*PROBLEM TO WORK ON*
Copy out each line of the data below in which "appwrite" appears.

Plain-text document sources
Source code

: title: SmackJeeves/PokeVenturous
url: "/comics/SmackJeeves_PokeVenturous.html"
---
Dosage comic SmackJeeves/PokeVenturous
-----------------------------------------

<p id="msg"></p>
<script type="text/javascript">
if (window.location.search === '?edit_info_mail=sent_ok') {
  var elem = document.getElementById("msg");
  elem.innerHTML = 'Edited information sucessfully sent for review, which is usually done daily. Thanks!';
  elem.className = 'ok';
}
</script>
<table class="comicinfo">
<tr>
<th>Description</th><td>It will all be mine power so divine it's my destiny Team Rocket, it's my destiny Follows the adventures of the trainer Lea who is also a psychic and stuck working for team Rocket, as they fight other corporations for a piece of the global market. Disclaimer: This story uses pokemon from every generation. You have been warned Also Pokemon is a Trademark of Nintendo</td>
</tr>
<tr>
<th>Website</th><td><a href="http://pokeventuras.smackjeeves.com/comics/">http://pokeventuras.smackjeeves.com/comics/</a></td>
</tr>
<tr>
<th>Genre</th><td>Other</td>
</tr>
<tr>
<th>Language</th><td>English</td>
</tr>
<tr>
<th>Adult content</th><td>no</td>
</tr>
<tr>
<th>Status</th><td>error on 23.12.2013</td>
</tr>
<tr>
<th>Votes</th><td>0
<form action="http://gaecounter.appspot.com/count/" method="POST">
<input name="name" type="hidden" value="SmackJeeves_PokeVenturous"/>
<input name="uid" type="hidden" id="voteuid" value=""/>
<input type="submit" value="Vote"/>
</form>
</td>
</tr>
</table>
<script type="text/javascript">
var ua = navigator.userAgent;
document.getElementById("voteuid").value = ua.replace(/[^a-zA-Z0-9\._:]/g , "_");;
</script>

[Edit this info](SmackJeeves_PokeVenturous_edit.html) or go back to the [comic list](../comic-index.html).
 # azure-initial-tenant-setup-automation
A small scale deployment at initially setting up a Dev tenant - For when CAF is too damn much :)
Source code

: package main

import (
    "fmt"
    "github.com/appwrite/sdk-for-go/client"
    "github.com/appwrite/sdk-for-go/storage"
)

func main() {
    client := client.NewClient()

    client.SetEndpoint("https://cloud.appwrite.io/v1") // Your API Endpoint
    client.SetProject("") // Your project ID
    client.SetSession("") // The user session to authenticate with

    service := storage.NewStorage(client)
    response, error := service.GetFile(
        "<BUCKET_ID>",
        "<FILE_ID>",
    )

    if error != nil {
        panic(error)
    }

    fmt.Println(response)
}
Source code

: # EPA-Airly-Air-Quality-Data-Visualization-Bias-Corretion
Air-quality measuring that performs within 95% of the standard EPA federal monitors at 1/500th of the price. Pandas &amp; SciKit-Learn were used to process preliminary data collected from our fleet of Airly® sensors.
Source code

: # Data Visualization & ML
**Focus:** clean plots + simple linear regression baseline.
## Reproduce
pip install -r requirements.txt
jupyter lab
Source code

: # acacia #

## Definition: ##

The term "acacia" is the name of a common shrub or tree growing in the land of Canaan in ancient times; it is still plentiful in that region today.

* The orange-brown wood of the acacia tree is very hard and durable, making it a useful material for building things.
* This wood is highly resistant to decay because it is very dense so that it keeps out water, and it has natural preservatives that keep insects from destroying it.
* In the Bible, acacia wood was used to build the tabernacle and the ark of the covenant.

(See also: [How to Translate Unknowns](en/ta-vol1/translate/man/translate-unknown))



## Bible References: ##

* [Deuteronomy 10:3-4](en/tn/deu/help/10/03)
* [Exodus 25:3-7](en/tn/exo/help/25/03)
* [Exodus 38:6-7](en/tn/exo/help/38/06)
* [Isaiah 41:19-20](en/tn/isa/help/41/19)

*RESPONSE FOR THIS EXERCISE*
    "github.com/appwrite/sdk-for-go/client"
    "github.com/appwrite/sdk-for-go/storage"
    client.SetEndpoint("https://cloud.appwrite.io/v1") // Your API Endpoint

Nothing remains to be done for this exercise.